Título: O relato da corrupção
Autor:
Fonte: Jornal do Brasil, 07/12/2005, País, p. A4

Em depoimento à CPI dos Bingos ontem, a jornalista Mara Gabrilli, filha do empresário do setor de transportes Luiz Alberto Gabrilli Filho, confirmou ter relatado em 23 de março de 2003 ao presidente Luiz Inácio Lula da Silva o suposto esquema de cobrança de propina do qual seu pai teria sido vítima e que funcionaria na administração municipal de Santo André antes de o prefeito Celso Daniel (PT) ser assassinado.

Ela disse ainda ter recebido uma sugestão de forma ''imperativa'' de um assessor do presidente Lula para que não comentasse o assunto do encontro, que durou cerca de 40 minutos no apartamento do petista em São Bernardo do Campo (SP). A sugestão do assessor era que Mara citasse como tema da conversa o projeto de reabilitação de deficientes físicos que desenvolvia à época. Mara ficou tetraplégica em um acidente de carro.

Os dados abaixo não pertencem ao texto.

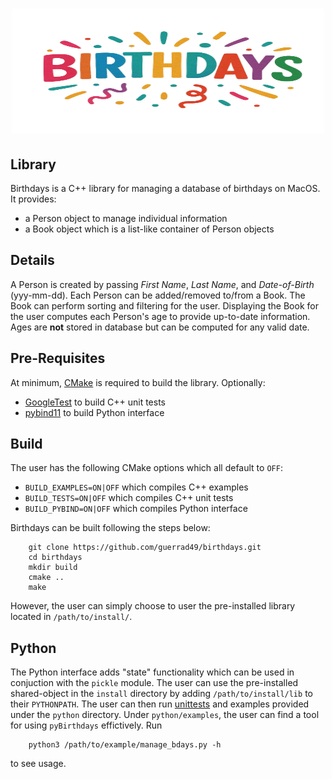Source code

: <h1 align="center">
<img src="logo/birthdays.png" width="500" height="200">
</h1>


## Library
Birthdays is a C++ library for managing a database of birthdays on MacOS. It provides:
* a Person object to manage individual information
* a Book object which is a list-like container of Person objects


## Details
A Person is created by passing *First Name*, *Last Name*, and *Date-of-Birth* (yyy-mm-dd). Each Person can be added/removed to/from a Book. The Book can perform sorting and filtering for the user. Displaying the Book for the user computes each Person's age to provide up-to-date information. Ages are **not** stored in database but can be computed for any valid date.


## Pre-Requisites
At minimum, [CMake](https://cmake.org/) is required to build the library. Optionally:
* [GoogleTest](https://google.github.io/googletest/quickstart-cmake.html) to build C++ unit tests
* [pybind11](https://pybind11.readthedocs.io/en/stable/installing.html) to build Python interface


## Build
The user has the following CMake options which all default to `OFF`:
* `BUILD_EXAMPLES=ON|OFF` which compiles C++ examples
* `BUILD_TESTS=ON|OFF` which compiles C++ unit tests
* `BUILD_PYBIND=ON|OFF` which compiles Python interface

Birthdays can be built following the steps below:
```
    git clone https://github.com/guerrad49/birthdays.git
    cd birthdays
    mkdir build
    cmake ..
    make
```
However, the user can simply choose to user the pre-installed library located in `/path/to/install/`.


## Python
The Python interface adds "state" functionality which can be used in conjuction with the `pickle` module. The user can use the pre-installed shared-object in the `install` directory by adding `/path/to/install/lib` to their `PYTHONPATH`. The user can then run [unittests](https://docs.python.org/3/library/unittest.html) and examples provided under the `python` directory. Under `python/examples`, the user can find a tool for using `pyBirthdays` effictively. Run 
```
    python3 /path/to/example/manage_bdays.py -h
```
to see usage.
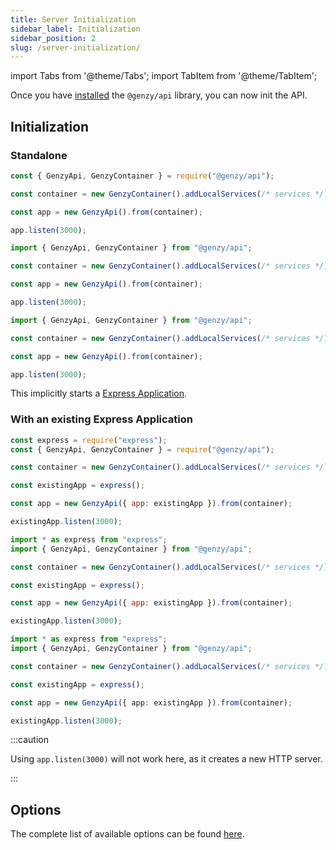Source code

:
 ```yaml
---
title: Server Initialization
sidebar_label: Initialization
sidebar_position: 2
slug: /server-initialization/
---
```


import Tabs from '@theme/Tabs';
import TabItem from '@theme/TabItem';

Once you have [installed](./server-installation.md) the `@genzy/api` library, you can now init the API.

## Initialization

### Standalone

<Tabs groupId="lang">
  <TabItem value="cjs" label="CommonJS" default>

```js
const { GenzyApi, GenzyContainer } = require("@genzy/api");

const container = new GenzyContainer().addLocalServices(/* services */);

const app = new GenzyApi().from(container);

app.listen(3000);
```

  </TabItem>
  <TabItem value="mjs" label="ES modules">

```js
import { GenzyApi, GenzyContainer } from "@genzy/api";

const container = new GenzyContainer().addLocalServices(/* services */);

const app = new GenzyApi().from(container);

app.listen(3000);
```

  </TabItem>
  <TabItem value="ts" label="TypeScript">

```ts
import { GenzyApi, GenzyContainer } from "@genzy/api";

const container = new GenzyContainer().addLocalServices(/* services */);

const app = new GenzyApi().from(container);

app.listen(3000);
```

  </TabItem>
</Tabs>

This implicitly starts a [Express Application](http://expressjs.com/en/4x/api.html#app).

### With an existing Express Application

<Tabs groupId="lang">
  <TabItem value="cjs" label="CommonJS" default>

```js
const express = require("express");
const { GenzyApi, GenzyContainer } = require("@genzy/api");

const container = new GenzyContainer().addLocalServices(/* services */);

const existingApp = express();

const app = new GenzyApi({ app: existingApp }).from(container);

existingApp.listen(3000);
```

  </TabItem>
  <TabItem value="mjs" label="ES modules">

```js
import * as express from "express";
import { GenzyApi, GenzyContainer } from "@genzy/api";

const container = new GenzyContainer().addLocalServices(/* services */);

const existingApp = express();

const app = new GenzyApi({ app: existingApp }).from(container);

existingApp.listen(3000);
```

  </TabItem>
  <TabItem value="ts" label="TypeScript">

```ts
import * as express from "express";
import { GenzyApi, GenzyContainer } from "@genzy/api";

const container = new GenzyContainer().addLocalServices(/* services */);

const existingApp = express();

const app = new GenzyApi({ app: existingApp }).from(container);

existingApp.listen(3000);
```

  </TabItem>
</Tabs>

:::caution

Using `app.listen(3000)` will not work here, as it creates a new HTTP server.

:::

## Options

The complete list of available options can be found [here](../../genzy-api.md).
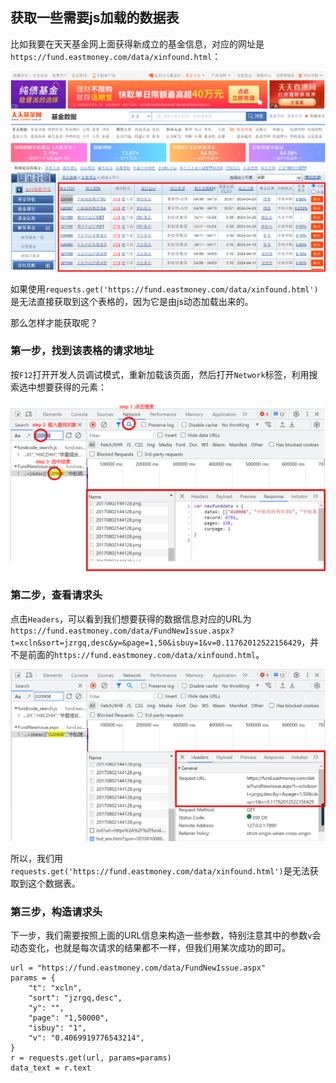 ## 获取一些需要js加载的数据表

比如我要在天天基金网上面获得新成立的基金信息，对应的网址是`https://fund.eastmoney.com/data/xinfound.html`：

![](./tiantian_fund.png)

如果使用`requests.get('https://fund.eastmoney.com/data/xinfound.html')`是无法直接获取到这个表格的，因为它是由js动态加载出来的。

那么怎样才能获取呢？

### 第一步，找到该表格的请求地址

按`F12`打开开发人员调试模式，重新加载该页面，然后打开`Network`标签，利用搜索选中想要获得的元素：

![](./choose_elem.png)

### 第二步，查看请求头

点击`Headers`，可以看到我们想要获得的数据信息对应的URL为`https://fund.eastmoney.com/data/FundNewIssue.aspx?t=xcln&sort=jzrgq,desc&y=&page=1,50&isbuy=1&v=0.11762012522156429`，并不是前面的`https://fund.eastmoney.com/data/xinfound.html`。

![](./check_header.png)

所以，我们用`requests.get('https://fund.eastmoney.com/data/xinfound.html')`是无法获取到这个数据表。

### 第三步，构造请求头

下一步，我们需要按照上面的URL信息来构造一些参数，特别注意其中的参数`v`会动态变化，也就是每次请求的结果都不一样，但我们用某次成功的即可。

```
url = "https://fund.eastmoney.com/data/FundNewIssue.aspx"
params = {
    "t": "xcln",
    "sort": "jzrgq,desc",
    "y": "",
    "page": "1,50000",
    "isbuy": "1",
    "v": "0.4069919776543214",
}
r = requests.get(url, params=params)
data_text = r.text
```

A jornalista não sabia o nome do assessor, descrevendo-o apenas como alto e de barba. Ela afirmou que o presidente não se mostrou surpreso com o relato das supostas irregularidades em Santo André, mas aparentou estar ouvindo o caso pela primeira vez. Lula também se comprometeu, segundo ela, a averiguar, porém não teria dado resposta.

Nesta época, a polícia havia encerrado a investigação da morte de Celso Daniel, ocorrida em janeiro de 2002. A família Gabrilli, que controla um terço das linhas de ônibus em Santo André, também já tinha denunciado ao Ministério Público (MP) o suposto esquema de cobrança de propina, cujo dinheiro seria destinado em parte à campanha política do PT. Mara disse ontem ter sido a primeira da família a procurar o MP para denunciar o caso, dias após a morte do prefeito de Santo André.

- Não acho que o presidente Lula deu a importância e a dimensão que realmente deveria ter o assunto - afirmou Mara, que é filiada ao PSDB desde o ano passado e atualmente chefia a pasta da Pessoa com Deficiência e Mobilidade Reduzida da Prefeitura de São Paulo.

A jornalista relatou também que o presidente mudava de assunto, porém quis saber qual seria o valor cobrado no esquema, ouvindo como resposta R$ 500 por ônibus.

- O presidente fez uma exclamação e disse achar que o Sérgio Gomes e as outras pessoas já estivessem afastadas da prefeitura - disse.

Gomes da Silva é apontado pelo MP como o mandante da morte de Celso Daniel. As outras pessoas seriam Klinger Souza, então secretário de Serviços Urbanos, e o empresário Ronan Maria Pinto, todos acusados de envolvimento no esquema. A jornalista acrescentou que depois de ouvir a denúncia o presidente fez três promessas.

- Ele prometeu averiguar o que estava acontecendo, pediu que dona Marisa visitasse o projeto que eu desenvolvia e pegou meu endereço para enviar uma foto que tiramos juntos. Não cumpriu - disse.

Segundo ela, também estavam no encontro três assessores e a primeira-dama Marisa Letícia. Esse relato levou senadores de oposição a criticarem o presidente. O senador José Jorge (PFL-PE) chegou a falar em operação-abafa do caso com a participação de Lula:

- O presidente deveria ter chamado o ministro da Justiça e pedido que a Polícia apurasse o caso. Gostaria de incluir o presidente na operação-abafa.